An assessment of discretization methods for computation of the radiation heat transfer in building enclosures

Abstract

Two different methods to compute local radiative heat flux and mean radiant temperatures inside transparent enclosures are discussed. Both of these methods: the Discrete Ordinates Method (DOM) and the Discrete Transfer Method (DTM) solve the equation of radiative transfer for a discrete number of angular directions. In the DOM a Cartesian grid is used to solve numerically the above equation. It is discovered that sharp intensity gradients rapidly degrade the performance of the DOM in such a way that its accuracy is poor in a room with more than one window or with more than one heat source. Furthermore, it is also discovered that the most common quadrature sets produce large errors in local heat flux calculations. This is due in part to the small number of angular directions available in these sets, and in part to the poor distribution of angular directions and weights that these quadratures present.
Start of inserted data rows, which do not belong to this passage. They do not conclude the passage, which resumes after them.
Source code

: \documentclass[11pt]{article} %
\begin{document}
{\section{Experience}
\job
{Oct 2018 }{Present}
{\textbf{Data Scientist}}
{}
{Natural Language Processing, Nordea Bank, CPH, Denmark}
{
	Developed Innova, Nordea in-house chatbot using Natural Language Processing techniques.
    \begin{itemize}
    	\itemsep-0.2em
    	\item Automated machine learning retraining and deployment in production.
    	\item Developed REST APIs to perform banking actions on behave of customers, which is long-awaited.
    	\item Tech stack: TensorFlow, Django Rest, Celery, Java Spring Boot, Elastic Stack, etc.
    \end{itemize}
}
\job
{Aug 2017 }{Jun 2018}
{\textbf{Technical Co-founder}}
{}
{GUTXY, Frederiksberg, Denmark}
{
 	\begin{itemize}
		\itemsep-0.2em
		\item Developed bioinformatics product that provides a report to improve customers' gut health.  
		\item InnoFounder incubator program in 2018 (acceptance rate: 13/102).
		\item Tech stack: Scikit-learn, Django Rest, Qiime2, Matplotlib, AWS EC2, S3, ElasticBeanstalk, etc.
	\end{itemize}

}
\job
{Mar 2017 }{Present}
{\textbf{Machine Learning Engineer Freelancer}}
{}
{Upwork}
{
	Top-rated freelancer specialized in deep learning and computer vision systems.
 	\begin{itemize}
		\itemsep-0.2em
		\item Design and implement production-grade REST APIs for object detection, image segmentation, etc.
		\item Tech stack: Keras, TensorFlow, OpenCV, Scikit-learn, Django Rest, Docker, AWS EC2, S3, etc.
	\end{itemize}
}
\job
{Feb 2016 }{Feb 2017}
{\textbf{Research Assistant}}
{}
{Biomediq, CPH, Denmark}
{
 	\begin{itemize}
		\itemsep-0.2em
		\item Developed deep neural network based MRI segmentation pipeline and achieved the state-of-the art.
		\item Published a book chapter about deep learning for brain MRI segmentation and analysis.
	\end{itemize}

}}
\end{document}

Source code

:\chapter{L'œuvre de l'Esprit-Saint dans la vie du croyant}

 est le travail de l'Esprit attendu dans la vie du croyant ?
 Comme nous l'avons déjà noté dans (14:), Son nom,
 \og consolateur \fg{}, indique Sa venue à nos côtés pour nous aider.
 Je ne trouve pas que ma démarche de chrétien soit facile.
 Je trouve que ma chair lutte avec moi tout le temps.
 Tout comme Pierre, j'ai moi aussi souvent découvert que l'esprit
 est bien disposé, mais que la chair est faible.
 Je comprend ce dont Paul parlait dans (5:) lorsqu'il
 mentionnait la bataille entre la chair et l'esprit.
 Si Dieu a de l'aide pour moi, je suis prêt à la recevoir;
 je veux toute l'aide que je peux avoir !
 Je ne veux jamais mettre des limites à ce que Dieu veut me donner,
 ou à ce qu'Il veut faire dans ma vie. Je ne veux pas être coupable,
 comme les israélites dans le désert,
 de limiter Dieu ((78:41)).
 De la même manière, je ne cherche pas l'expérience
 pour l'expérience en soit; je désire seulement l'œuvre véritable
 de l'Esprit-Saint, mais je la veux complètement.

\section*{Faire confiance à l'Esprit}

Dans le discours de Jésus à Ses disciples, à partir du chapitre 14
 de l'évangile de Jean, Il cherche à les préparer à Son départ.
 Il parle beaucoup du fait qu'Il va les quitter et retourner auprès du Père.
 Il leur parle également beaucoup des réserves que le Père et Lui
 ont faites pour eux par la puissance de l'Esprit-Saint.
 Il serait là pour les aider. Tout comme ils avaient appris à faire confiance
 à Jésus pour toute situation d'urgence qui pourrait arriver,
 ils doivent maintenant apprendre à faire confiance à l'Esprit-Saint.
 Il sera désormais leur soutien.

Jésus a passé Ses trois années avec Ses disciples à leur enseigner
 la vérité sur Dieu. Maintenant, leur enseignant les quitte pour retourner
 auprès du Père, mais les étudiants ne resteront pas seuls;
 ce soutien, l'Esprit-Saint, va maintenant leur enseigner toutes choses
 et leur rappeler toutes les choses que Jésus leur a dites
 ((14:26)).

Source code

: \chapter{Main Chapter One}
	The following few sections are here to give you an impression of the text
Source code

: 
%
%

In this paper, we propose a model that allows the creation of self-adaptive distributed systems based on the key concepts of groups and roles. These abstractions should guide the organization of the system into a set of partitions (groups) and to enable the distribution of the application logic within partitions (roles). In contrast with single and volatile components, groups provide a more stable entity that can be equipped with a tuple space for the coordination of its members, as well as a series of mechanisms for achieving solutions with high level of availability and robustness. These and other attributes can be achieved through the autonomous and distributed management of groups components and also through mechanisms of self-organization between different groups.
The Thurgood quadrature family can have as many angular directions as desired and it also has a better distribution of weights and directions. It is recommended and used throughout this thesis. In contrast to the DOM, the DTM solves the equation of radiative transfer along the direction of the beams. A DTM, modified by the author to deal with transparent enclosures, is proposed as an alternative to the DOM. The method developed in this thesis works with short as well as with long wave radiation. Since the DTM does not have the problems of false scattering and false oscillations present in the DOM, it outperforms the DOM in heat flux as well as in mean radiant temperature calculations. In conclusion, it is shown that this novel version of the DTM is a valuable tool to calculate short and long wave radiant heat flux in an enclosure as well as mean radiant temperature in its interior. Therefore this version of the DTM, can be used to design radiant heat panels, to help in the evaluation of comfort conditions inside a building, or together with other models to compute the airflow inside a room.